During his tenure, Mr. Piluso grew the company to the fifth largest
international facilities based carrier in the USA within five
years. In 1995 Mr. Piluso sold an interest to Ronald Lauder’s Venture
Group and then finally cashed out in 1997 to a Latin America Group.
Mr.
Piluso's career in the telecommunications industry began in 1978 when he joined
ITT Corporation's Telephone Equipment Division. Over the years, Mr. Piluso was
promoted from Sales to Sales Management, Marketing and Business Development in
their Long Distance Division until 1984. He left ITT to become the General
Manager of the New York region for United Technologies Corporation’s telephone
unit.
Mr.
Piluso graduated from St. John's University in 1976 with a Bachelor's Degree,
received a Master's of Arts in Political Science and Public Administration, and
earned a Masters of Business Administration in May 1986. Mr. Piluso was an
Instructor Professor at St. John's University from 1986 through 1988 in the
College of Business. Member of the Board of Trustees: Molloy College;
Member of the Board of Governors: Saint John’s University; and, received the
2001 Outstanding Alumni Award: Saint John’s University.
Jason Nocco,
Secretary
Mr. Nocco
joined Data Storage Corporation in 2001 and was promoted to Secretary in 2008.

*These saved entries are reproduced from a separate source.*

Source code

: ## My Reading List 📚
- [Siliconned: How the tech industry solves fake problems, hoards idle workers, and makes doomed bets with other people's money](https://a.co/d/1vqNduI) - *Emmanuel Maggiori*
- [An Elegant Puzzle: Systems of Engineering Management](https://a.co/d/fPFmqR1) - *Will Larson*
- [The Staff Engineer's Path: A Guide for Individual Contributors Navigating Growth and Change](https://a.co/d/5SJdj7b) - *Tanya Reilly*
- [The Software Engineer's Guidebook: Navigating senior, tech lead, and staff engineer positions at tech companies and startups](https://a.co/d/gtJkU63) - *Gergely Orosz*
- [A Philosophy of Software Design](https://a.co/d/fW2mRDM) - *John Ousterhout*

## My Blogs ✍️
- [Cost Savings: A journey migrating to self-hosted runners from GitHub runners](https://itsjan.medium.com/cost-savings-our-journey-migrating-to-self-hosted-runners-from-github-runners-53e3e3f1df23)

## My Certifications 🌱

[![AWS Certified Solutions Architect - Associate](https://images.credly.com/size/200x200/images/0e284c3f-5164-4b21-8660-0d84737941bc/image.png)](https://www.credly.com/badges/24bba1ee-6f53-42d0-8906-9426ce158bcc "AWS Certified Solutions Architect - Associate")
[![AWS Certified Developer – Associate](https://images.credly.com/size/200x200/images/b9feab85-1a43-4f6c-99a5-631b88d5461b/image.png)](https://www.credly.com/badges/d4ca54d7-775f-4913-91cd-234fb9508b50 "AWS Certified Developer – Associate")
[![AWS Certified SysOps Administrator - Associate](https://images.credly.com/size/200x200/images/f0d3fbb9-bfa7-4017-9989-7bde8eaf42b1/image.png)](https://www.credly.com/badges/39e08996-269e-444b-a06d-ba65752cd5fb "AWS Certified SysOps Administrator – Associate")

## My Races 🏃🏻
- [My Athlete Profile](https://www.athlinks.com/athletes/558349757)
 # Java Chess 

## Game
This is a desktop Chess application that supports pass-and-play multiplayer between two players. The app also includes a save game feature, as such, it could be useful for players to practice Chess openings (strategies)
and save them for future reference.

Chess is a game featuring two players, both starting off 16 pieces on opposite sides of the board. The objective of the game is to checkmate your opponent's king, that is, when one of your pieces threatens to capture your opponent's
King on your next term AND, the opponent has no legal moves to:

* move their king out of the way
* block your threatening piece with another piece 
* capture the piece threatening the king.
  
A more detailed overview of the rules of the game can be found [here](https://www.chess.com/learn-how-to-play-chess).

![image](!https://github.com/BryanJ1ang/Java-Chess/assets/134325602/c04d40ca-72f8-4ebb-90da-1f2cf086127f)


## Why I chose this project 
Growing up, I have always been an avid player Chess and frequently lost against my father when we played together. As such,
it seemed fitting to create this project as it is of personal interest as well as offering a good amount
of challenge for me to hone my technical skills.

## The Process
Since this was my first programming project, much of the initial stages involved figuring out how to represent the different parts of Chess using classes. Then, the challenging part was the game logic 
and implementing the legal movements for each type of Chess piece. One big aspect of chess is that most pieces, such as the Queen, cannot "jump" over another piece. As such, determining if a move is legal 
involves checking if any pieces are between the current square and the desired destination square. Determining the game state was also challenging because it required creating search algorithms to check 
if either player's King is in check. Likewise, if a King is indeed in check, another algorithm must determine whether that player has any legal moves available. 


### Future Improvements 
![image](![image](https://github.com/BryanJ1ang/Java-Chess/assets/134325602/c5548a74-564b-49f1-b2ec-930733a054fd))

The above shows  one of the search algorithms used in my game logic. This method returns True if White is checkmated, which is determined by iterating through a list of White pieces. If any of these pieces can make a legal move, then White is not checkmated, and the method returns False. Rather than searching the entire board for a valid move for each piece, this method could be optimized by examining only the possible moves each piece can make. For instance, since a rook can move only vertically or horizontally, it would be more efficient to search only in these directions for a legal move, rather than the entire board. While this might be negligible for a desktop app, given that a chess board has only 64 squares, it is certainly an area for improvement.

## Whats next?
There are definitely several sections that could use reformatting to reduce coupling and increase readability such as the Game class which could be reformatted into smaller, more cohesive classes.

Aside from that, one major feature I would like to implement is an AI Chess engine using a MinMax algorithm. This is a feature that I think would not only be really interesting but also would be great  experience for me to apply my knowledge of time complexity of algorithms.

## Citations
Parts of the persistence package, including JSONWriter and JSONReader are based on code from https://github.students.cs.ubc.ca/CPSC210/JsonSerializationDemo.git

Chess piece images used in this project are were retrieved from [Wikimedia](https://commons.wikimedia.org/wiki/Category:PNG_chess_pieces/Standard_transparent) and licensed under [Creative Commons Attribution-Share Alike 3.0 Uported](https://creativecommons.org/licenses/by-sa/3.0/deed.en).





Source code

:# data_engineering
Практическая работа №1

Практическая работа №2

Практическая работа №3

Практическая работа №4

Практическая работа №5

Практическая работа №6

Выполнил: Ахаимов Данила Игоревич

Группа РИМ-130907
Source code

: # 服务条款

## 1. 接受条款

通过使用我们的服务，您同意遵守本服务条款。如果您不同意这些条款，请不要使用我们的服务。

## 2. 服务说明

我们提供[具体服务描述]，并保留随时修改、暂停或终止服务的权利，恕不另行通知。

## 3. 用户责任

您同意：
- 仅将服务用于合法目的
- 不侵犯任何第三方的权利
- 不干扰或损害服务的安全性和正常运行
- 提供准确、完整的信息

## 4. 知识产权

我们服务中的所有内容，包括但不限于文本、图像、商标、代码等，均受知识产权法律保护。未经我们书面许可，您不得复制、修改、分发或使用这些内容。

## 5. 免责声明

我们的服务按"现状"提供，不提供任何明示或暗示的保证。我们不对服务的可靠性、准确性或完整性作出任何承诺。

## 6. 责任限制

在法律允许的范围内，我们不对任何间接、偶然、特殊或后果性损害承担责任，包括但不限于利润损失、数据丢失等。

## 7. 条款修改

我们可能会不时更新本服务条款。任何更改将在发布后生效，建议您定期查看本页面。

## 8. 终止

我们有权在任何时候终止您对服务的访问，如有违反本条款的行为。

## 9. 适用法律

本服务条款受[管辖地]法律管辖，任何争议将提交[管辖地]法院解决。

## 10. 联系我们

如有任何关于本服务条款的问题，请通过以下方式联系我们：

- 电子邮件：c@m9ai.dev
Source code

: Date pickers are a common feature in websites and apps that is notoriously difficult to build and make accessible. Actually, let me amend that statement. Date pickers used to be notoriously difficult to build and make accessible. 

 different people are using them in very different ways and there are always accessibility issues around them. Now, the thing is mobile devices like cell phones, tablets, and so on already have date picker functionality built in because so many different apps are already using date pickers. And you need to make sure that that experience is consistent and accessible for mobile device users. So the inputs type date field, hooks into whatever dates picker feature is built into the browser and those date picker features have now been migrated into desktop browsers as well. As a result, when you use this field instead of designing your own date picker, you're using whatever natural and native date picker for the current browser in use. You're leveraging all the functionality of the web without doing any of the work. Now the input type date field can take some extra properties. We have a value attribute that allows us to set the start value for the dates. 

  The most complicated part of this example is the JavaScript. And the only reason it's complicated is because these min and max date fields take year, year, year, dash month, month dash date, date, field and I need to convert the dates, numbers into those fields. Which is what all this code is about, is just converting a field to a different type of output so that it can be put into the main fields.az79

Mr. Nocco is responsible for Data Storage Corporation's Information Technology
including Data Center Management, Technical Support Group, Client Installation,
Channel Partner Support and Client Help Desk. Prior to Data Storage
Corporation, Mr. Nocco was employed by Cablevision Systems Corporation and The
Dime Bank. Mr. Nocco holds a Bachelors of Science in Computer Technology and
Networking from State University of New York and is also a graduate of the
Executive Master’s in Business Administration degree program at the Zicklin
School of Business at CUNY Baruch College.
Lawrence A. Maglione,
Director
Mr.
Maglione is a partner in the accounting firm Eisner & Maglione CPAs,
LLC. Mr. Maglione, a co-founder of Data Storage Corporation, is a
financial management veteran with more than 24 years of experience. Prior to
joining Data Storage Corporation Mr. Maglione was a co-founder of North American
Telecommunications Corporation, a local phone service provider which provides
local and long distance telephone services and data connectivity to small and
medium sized businesses.
At North
American Telecommunications Corporation Mr. Maglione was Chief Financial
Officer, Executive Vice President and was responsible for all finance, legal and
administration. During his tenor Mr. Maglione successfully raised over $100
million in debt and equity funding for North American Telecommunications
Corporation.
Prior to
North American Telecommunications Corporation Mr. Maglione spent over 14 years
in public accounting and he brings a broad range of experience related to
companies in the technology, retail services and manufacturing
industries.
Mr.
Maglione is a member of the American Institute of Certified Public Accountants
and the New York State Society of CPAs. He holds a Bachelor of Science degree in
Accounting; a Master’s of Science in Taxation and is a Certified Public
Accountant.
Richard P. Rebetti Jr.,
Director
Prior to
working for Data Storage Corporation, Mr. Rebetti was a co-founder of North
American Telecommunications Corporation, where he worked from September of 1997
through February of 2001. North American Telecom is a competitive local exchange
carrier offering local, long distance and data services to small and medium size
businesses.
Mr.
Rebetti was responsible for Systems and Technology, which included, Information
Systems, Internet services, service delivery and Operational Support Systems.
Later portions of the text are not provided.